Collected data:
________________________
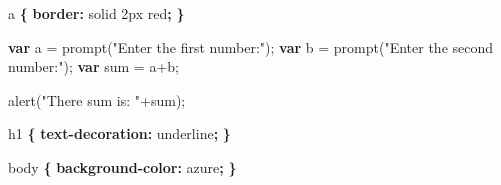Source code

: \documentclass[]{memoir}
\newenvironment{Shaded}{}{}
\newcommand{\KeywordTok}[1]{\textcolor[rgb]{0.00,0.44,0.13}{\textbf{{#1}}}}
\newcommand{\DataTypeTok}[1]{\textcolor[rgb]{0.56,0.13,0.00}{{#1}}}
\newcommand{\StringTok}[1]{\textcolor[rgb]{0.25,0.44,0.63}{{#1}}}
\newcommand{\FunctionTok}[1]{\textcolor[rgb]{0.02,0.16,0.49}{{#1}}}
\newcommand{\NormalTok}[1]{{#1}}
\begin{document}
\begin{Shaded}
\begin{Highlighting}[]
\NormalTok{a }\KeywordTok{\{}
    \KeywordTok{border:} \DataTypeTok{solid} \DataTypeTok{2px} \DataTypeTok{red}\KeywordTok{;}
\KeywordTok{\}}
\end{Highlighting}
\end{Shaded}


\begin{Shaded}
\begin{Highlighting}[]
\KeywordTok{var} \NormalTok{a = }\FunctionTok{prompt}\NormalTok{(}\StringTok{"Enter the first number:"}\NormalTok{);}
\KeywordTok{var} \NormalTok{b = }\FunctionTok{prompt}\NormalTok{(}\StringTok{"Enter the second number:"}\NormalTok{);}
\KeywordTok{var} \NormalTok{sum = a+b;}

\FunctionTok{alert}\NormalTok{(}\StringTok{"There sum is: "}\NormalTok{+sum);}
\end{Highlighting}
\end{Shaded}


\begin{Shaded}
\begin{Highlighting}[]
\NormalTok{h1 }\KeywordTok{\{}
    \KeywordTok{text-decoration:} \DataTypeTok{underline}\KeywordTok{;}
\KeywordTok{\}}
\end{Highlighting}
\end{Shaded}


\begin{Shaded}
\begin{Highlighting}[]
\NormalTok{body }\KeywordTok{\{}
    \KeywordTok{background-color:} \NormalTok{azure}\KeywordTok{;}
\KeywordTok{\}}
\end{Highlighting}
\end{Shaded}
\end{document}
________________________
Check the entries above line by line and return each one containing the word "StringTok".

Task result.
\newcommand{\StringTok}[1]{\textcolor[rgb]{0.25,0.44,0.63}{{#1}}}
\KeywordTok{var} \NormalTok{a = }\FunctionTok{prompt}\NormalTok{(}\StringTok{"Enter the first number:"}\NormalTok{);}
\KeywordTok{var} \NormalTok{b = }\FunctionTok{prompt}\NormalTok{(}\StringTok{"Enter the second number:"}\NormalTok{);}
\FunctionTok{alert}\NormalTok{(}\StringTok{"There sum is: "}\NormalTok{+sum);}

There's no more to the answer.